━━━━━ DATA SUPPLIED ━━━━━

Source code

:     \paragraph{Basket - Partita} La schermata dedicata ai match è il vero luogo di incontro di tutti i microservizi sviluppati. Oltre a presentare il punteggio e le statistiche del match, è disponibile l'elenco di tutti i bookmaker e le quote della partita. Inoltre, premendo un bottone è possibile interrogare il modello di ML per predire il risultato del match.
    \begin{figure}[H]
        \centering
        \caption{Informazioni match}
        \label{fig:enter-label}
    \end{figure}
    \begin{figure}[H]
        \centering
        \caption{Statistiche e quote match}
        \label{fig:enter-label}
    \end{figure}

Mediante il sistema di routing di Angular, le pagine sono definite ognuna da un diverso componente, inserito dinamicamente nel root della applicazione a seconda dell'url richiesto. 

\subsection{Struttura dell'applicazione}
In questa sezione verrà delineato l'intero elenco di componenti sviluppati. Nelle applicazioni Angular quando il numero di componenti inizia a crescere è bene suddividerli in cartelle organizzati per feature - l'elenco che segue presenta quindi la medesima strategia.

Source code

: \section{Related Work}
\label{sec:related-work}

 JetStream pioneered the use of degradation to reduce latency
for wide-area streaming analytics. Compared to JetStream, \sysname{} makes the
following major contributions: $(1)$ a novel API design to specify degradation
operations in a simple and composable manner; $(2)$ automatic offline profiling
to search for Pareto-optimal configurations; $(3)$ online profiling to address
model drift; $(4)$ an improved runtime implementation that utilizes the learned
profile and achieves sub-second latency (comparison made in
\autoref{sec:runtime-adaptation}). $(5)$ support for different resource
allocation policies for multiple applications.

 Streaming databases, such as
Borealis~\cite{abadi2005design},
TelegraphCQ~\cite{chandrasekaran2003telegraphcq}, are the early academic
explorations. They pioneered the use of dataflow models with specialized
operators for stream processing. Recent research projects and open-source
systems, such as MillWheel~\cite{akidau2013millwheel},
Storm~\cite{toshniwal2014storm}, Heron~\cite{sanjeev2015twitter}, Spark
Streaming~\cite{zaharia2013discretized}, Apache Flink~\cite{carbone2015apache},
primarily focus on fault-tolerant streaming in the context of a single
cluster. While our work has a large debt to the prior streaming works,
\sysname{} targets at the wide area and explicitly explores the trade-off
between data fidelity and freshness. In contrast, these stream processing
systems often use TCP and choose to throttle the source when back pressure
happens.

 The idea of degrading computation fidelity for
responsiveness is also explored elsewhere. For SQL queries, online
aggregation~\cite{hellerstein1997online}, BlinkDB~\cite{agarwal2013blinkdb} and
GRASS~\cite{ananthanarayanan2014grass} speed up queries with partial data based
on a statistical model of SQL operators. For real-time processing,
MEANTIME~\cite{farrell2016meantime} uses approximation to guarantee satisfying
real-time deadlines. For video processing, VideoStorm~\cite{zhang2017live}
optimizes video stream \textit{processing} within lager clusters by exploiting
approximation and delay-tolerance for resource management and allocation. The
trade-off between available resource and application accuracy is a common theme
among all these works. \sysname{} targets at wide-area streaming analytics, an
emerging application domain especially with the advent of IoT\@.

━━━━━

TASK TO CARRY OUT
What must be transcribed is the run of lines from the one containing "profile and achieves" to the last line of the data above, inclusive, and only that.

SOLUTION TO THIS EXERCISE
profile and achieves sub-second latency (comparison made in
\autoref{sec:runtime-adaptation}). $(5)$ support for different resource
allocation policies for multiple applications.

 Streaming databases, such as
Borealis~\cite{abadi2005design},
TelegraphCQ~\cite{chandrasekaran2003telegraphcq}, are the early academic
explorations. They pioneered the use of dataflow models with specialized
operators for stream processing. Recent research projects and open-source
systems, such as MillWheel~\cite{akidau2013millwheel},
Storm~\cite{toshniwal2014storm}, Heron~\cite{sanjeev2015twitter}, Spark
Streaming~\cite{zaharia2013discretized}, Apache Flink~\cite{carbone2015apache},
primarily focus on fault-tolerant streaming in the context of a single
cluster. While our work has a large debt to the prior streaming works,
\sysname{} targets at the wide area and explicitly explores the trade-off
between data fidelity and freshness. In contrast, these stream processing
systems often use TCP and choose to throttle the source when back pressure
happens.

 The idea of degrading computation fidelity for
responsiveness is also explored elsewhere. For SQL queries, online
aggregation~\cite{hellerstein1997online}, BlinkDB~\cite{agarwal2013blinkdb} and
GRASS~\cite{ananthanarayanan2014grass} speed up queries with partial data based
on a statistical model of SQL operators. For real-time processing,
MEANTIME~\cite{farrell2016meantime} uses approximation to guarantee satisfying
real-time deadlines. For video processing, VideoStorm~\cite{zhang2017live}
optimizes video stream \textit{processing} within lager clusters by exploiting
approximation and delay-tolerance for resource management and allocation. The
trade-off between available resource and application accuracy is a common theme
among all these works. \sysname{} targets at wide-area streaming analytics, an
emerging application domain especially with the advent of IoT\@.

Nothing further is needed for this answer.